### What the task requires
Every line below from the one containing "attributes>" to the final line must be reproduced exactly, and no other line may appear in the answer.

═══

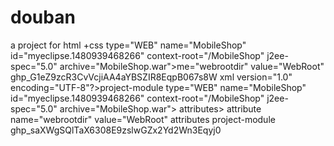 # douban
a project for html +css
  type="WEB"
  name="MobileShop"
  id="myeclipse.1480939468266"
  context-root="/MobileShop"
  j2ee-spec="5.0"
  archive="MobileShop.war">me="webrootdir" value="WebRoot" 
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 xml version="1.0" encoding="UTF-8"?>project-module
  type="WEB"
  name="MobileShop"
  id="myeclipse.1480939468266"
  context-root="/MobileShop"
  j2ee-spec="5.0"
  archive="MobileShop.war">
  attributes>
    attribute name="webrootdir" value="WebRoot" 
  attributes
project-module
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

═══

### Result of the exercise
  attributes>
    attribute name="webrootdir" value="WebRoot" 
  attributes
project-module
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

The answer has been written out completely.